Start of RECORD EXCERPTS

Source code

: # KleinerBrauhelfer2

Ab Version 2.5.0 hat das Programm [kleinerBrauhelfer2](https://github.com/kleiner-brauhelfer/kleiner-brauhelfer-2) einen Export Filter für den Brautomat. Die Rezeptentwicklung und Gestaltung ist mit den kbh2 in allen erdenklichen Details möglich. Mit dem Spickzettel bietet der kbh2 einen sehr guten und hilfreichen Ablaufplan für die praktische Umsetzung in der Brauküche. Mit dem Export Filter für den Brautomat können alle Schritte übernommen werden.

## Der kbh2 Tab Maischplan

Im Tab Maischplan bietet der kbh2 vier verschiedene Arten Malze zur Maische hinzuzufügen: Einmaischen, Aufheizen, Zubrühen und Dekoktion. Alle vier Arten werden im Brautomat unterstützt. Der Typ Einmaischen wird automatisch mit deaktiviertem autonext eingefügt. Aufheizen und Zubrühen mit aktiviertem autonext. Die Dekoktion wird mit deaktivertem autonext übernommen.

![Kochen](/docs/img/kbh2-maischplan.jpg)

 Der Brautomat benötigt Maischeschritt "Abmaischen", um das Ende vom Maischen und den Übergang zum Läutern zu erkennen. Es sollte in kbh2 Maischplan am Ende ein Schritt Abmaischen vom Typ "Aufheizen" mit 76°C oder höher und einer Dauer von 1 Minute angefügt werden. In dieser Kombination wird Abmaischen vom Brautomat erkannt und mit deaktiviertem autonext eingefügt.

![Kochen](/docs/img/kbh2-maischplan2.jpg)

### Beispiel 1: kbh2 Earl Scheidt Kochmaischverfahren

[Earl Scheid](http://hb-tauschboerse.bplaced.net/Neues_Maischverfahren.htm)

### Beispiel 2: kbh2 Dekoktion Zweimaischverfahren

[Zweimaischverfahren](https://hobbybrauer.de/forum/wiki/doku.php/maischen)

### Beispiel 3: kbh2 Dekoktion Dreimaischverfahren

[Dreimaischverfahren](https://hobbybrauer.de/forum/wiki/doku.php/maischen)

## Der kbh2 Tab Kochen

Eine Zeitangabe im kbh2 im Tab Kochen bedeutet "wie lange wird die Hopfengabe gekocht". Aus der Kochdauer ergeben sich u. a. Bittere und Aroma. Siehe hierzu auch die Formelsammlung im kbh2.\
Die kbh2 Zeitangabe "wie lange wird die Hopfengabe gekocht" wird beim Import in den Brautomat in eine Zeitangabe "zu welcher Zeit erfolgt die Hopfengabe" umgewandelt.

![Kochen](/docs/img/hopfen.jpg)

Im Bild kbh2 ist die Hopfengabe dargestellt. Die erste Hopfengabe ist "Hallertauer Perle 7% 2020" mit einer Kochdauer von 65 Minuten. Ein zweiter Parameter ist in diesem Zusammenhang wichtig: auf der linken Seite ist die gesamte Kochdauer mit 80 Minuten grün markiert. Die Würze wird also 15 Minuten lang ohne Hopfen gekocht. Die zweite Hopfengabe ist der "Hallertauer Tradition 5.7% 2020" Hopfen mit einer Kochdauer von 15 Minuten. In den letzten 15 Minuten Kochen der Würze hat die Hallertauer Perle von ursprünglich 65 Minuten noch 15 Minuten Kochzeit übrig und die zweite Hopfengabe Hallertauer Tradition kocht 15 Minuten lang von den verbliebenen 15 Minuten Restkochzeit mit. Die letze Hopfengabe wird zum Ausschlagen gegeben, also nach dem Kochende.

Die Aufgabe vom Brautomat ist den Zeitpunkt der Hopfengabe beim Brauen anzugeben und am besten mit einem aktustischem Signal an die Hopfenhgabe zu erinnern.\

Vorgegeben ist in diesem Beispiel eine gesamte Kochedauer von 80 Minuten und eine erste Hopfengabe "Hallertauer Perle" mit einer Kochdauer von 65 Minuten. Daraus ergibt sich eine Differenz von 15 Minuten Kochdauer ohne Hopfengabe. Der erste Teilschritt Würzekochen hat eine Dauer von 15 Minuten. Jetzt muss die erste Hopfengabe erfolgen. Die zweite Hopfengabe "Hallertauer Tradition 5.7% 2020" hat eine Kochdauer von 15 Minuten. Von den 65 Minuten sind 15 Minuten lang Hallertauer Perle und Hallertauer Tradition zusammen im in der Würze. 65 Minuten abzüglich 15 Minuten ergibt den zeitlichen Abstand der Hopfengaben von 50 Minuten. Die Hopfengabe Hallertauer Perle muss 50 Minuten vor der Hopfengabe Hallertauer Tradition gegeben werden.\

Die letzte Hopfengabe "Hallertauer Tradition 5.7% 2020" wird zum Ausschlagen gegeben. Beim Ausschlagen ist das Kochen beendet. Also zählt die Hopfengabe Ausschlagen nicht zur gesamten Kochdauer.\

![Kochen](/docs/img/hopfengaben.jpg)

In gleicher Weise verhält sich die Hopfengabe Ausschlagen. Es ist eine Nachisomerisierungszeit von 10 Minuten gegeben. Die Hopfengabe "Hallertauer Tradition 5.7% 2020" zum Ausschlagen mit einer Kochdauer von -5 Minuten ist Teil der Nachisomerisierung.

End of RECORD EXCERPTS

• EXERCISE REQUIREMENTS: Search the records above for the string "doku" and copy each line that holds it.

• OUTPUT FOR THIS TASK:
[Zweimaischverfahren](https://hobbybrauer.de/forum/wiki/doku.php/maischen)
[Dreimaischverfahren](https://hobbybrauer.de/forum/wiki/doku.php/maischen)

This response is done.